* Task goal *
Whenever "into" appears in a line, please copy that line from the data.

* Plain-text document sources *
::::::

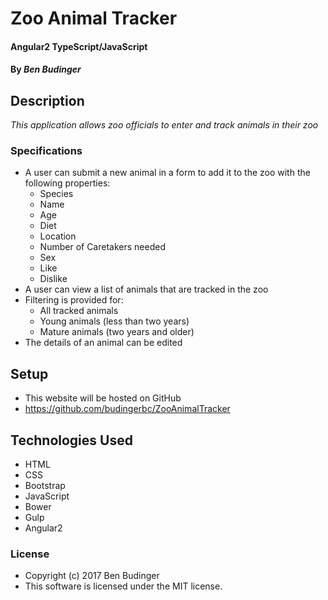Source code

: # Zoo Animal Tracker

#### Angular2 TypeScript/JavaScript

#### By _Ben Budinger_

## Description

_This application allows zoo officials to enter and track animals in their zoo_

### Specifications

* A user can submit a new animal in a form to add it to the zoo with the following properties:
  * Species
  * Name
  * Age
  * Diet
  * Location
  * Number of Caretakers needed
  * Sex
  * Like
  * Dislike
* A user can view a list of animals that are tracked in the zoo
* Filtering is provided for:
  * All tracked animals
  * Young animals (less than two years)
  * Mature animals (two years and older)
* The details of an animal can be edited

## Setup

* This website will be hosted on GitHub
* https://github.com/budingerbc/ZooAnimalTracker

## Technologies Used

* HTML
* CSS
* Bootstrap
* JavaScript
* Bower
* Gulp
* Angular2

### License

* Copyright (c) 2017 Ben Budinger
* This software is licensed under the MIT license.
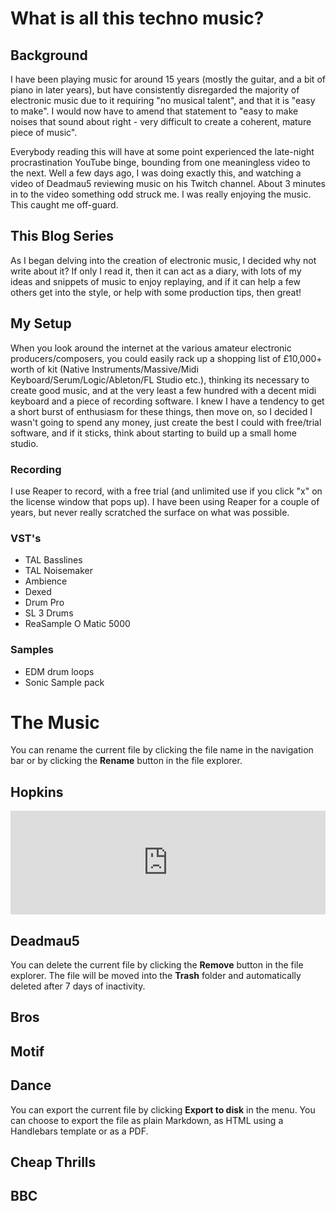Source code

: # What is all this techno music?


## Background

I have been playing music for around 15 years (mostly the guitar, and a bit of piano in later years), but have consistently disregarded the majority of electronic music due to it requiring "no musical talent", and that it is "easy to make". I would now have to amend that statement to "easy to make noises that sound about right - very difficult to create a coherent, mature piece of music".

Everybody reading this will have at some point experienced the late-night procrastination YouTube binge, bounding from one meaningless video to the next. Well a few days ago, I was doing exactly this, and watching a video of Deadmau5 reviewing music on his Twitch channel. About 3 minutes in to the video something odd struck me. I was really enjoying the music. This caught me off-guard.

## This Blog Series

As I began delving into the creation of electronic music,  I decided why not write about it? If only I read it, then it can act as a diary, with lots of my ideas and snippets of music to enjoy replaying, and if it can help a few others get into the style, or help with some production tips, then great!



## My Setup

When you look around the internet at the various amateur electronic producers/composers, you could easily rack up a shopping list of £10,000+ worth of kit (Native Instruments/Massive/Midi Keyboard/Serum/Logic/Ableton/FL Studio etc.), thinking its necessary to create good music, and at the very least a few hundred with a decent midi keyboard and a piece of recording software. I knew I have a tendency to get a short burst of enthusiasm for these things, then move on, so I decided I wasn't going to spend any money, just create the best I could with free/trial software, and if it sticks, think about starting to build up a small home studio.

### Recording
I use Reaper to record, with a free trial (and unlimited use if you click "x" on the license window that pops up). I have been using Reaper for a couple of years, but never really scratched the surface on what was possible.

### VST's
 * TAL Basslines
 * TAL Noisemaker
 * Ambience
 * Dexed
 * Drum Pro
 * SL 3 Drums
 * ReaSample O Matic 5000
 
 ### Samples
 * EDM drum loops
 * Sonic Sample pack

# The Music

You can rename the current file by clicking the file name in the navigation bar or by clicking the **Rename** button in the file explorer.
## Hopkins

<iframe width="100%" height="166" scrolling="no" frameborder="no" allow="autoplay" src="https://w.soundcloud.com/player/?url=https%3A//api.soundcloud.com/tracks/494527206&color=%23394aa6&auto_play=false&hide_related=false&show_comments=true&show_user=true&show_reposts=false&show_teaser=true"></iframe>

## Deadmau5

You can delete the current file by clicking the **Remove** button in the file explorer. The file will be moved into the **Trash** folder and automatically deleted after 7 days of inactivity.

## Bros

## Motif

## Dance
You can export the current file by clicking **Export to disk** in the menu. You can choose to export the file as plain Markdown, as HTML using a Handlebars template or as a PDF.

## Cheap Thrills

## BBC
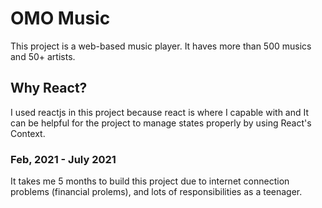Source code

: # OMO Music

This project is a web-based music player. It haves more than 500 musics and 50+ artists.

## Why React?

I used reactjs in this project because react is where I capable with and It can be helpful for the project to manage states properly by using React's Context.

### Feb, 2021 - July 2021

It takes me 5 months to build this project due to internet connection problems (financial prolems), and lots of responsibilities as a teenager.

::::::

* Completed task *
As I began delving into the creation of electronic music,  I decided why not write about it? If only I read it, then it can act as a diary, with lots of my ideas and snippets of music to enjoy replaying, and if it can help a few others get into the style, or help with some production tips, then great!
You can delete the current file by clicking the **Remove** button in the file explorer. The file will be moved into the **Trash** folder and automatically deleted after 7 days of inactivity.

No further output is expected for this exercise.